Eventually the Loyd brothers had to confront their coach. They told him the best way to tell who is who is by their haircut. Morgan has short hair, while Chase has longer hair. But only by about half an inch.
"They had to tell me. They got tired of me saying Loyds," Zito said with a chuckle. "That's the only way I can tell them apart. I do know Morgan is (number) 12 and Chase is 26. The problem is they don't wear those numbers in practice."
Zito has quickly had to learn the duo's names. Chase and Morgan have emerged as the leaders on Dacula's defense this season. Morgan is the team's leading tackler at middle linebacker with 47 stops, while Chase is No. 2 on the team with 43 tackles.
"They are both physical players," Zito said. "They are not just guys that run in there with a reckless abandon, they really understand where they fit in the scheme."
The Loyd brothers are three-year starters on Dacula's defense. They are part of a deep senior class that has high expectations for the season. They got a dose of reality to begin the year when they started 0-2. The worst part was the defense allowed 70 points in two games.

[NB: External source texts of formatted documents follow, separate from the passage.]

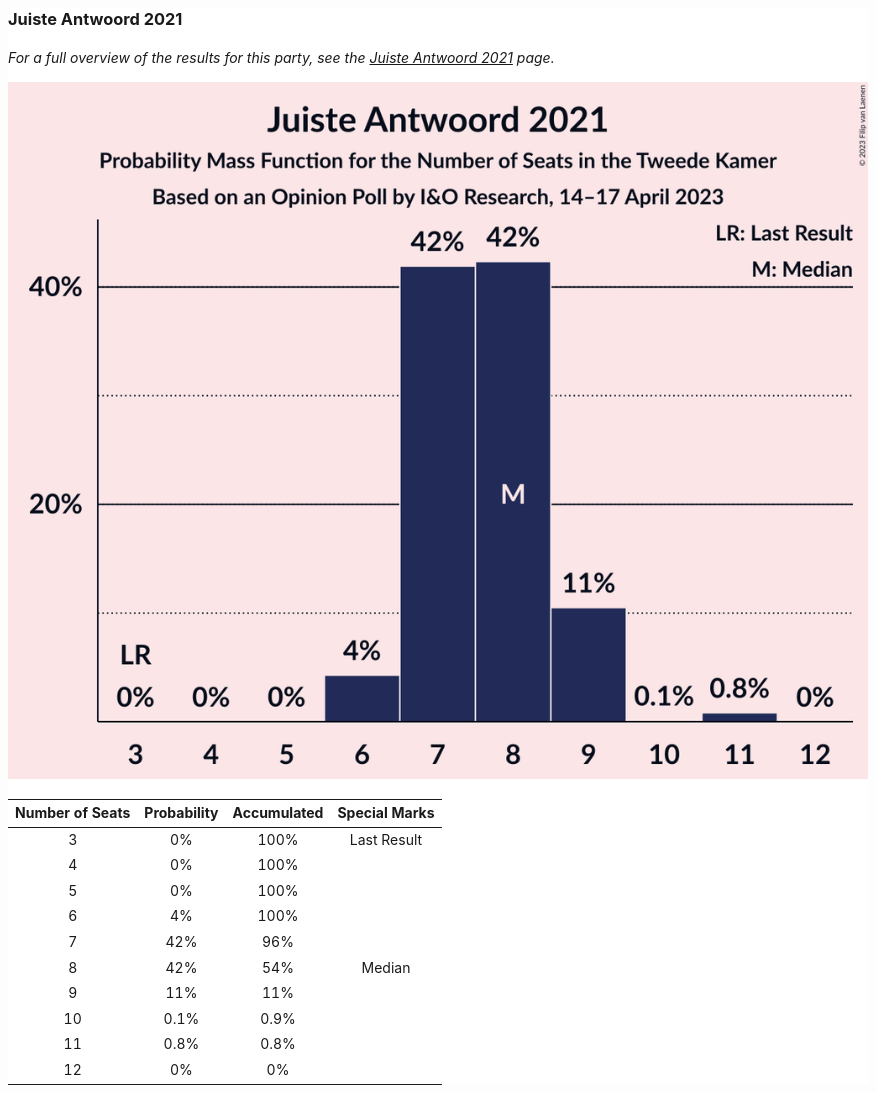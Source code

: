 ### Juiste Antwoord 2021

*For a full overview of the results for this party, see the [Juiste Antwoord 2021](party-juisteantwoord2021.html) page.*

![Graph with seats probability mass function not yet produced](2023-04-17-IOResearch-seats-pmf-juisteantwoord2021.png "Seats Probability Mass Function")

| Number of Seats | Probability | Accumulated | Special Marks |
|:---------------:|:-----------:|:-----------:|:-------------:|
| 3 | 0% | 100% | Last Result |
| 4 | 0% | 100% |  |
| 5 | 0% | 100% |  |
| 6 | 4% | 100% |  |
| 7 | 42% | 96% |  |
| 8 | 42% | 54% | Median |
| 9 | 11% | 11% |  |
| 10 | 0.1% | 0.9% |  |
| 11 | 0.8% | 0.8% |  |
| 12 | 0% | 0% |  |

"It kind of humbled us and made us realize us we're not as good as we thought we were," Chase said. "Not matter what, we have to come ready to play everybody."
Dacula had a bye week and regrouped defensively. The next game, the Falcons held defending state champion Brookwood to just six points and made three big stops in the red zone. Chase and Morgan each made seven tackles, including a touchdown saving tackle on a punt return by Morgan.
The Falcons' defense has allowed 16.2 points a game since the rough 0-2 start and Zito credits the change to the leadership of the Loyd brothers.
"They've kind of become not only spoken leaders for the defense, but for the team," Zito said. "They've bought in and it's become contagious with the team."
Chase is the oldest by eight minutes, but Morgan has more football experience. The two started playing when they were in fifth grade. The summer before they started playing, Chase broke his hip when Morgan T-boned him with a jet ski.
Chase had to miss all but the last two games of the season. The first time he ever tackled someone was when he practiced against his brother in the front yard.
Since then the two have been inseparable on the football field. They do drills together, they play linebacker next to each other, they both play fullback on offense and they both share kicking duties with Morgan as the punter and Chase doing kickoffs.
"Their play speaks for themselves," Zito said. "They give you what they have and they are solid players."
Morgan was the team's top tackler last season with 85 stops. He posted 15 tackles against Grayson and Parkview. As the middle linebacker, he calls the shots for the unit.
"He's a big leader," Chase said. "He can probably tell everyone on the defense what they have to do on a play. He knows everybody's position."
Morgan's knowledge of the game is helpful for other players, except for when he tries to tell Chase what to do. That's one of the few times they have brotherly fights. Neither one likes to take orders from the other, especially Chase who likes to be in charge.
"We're in competition with everything," Morgan said.
Zito is still reluctant at times to identify the Loyd brothers by their first names. Watching film of the two has made it easier with Morgan lined up in the middle and Chase, who typically wears arm pads, on the outside at linebacker.
"They are good old-fashioned throwback players in terms of they are here to play football, they are here to work everyday, they do what a linebacker is supposed to do and is a blue-collar kind of kid," Zito said.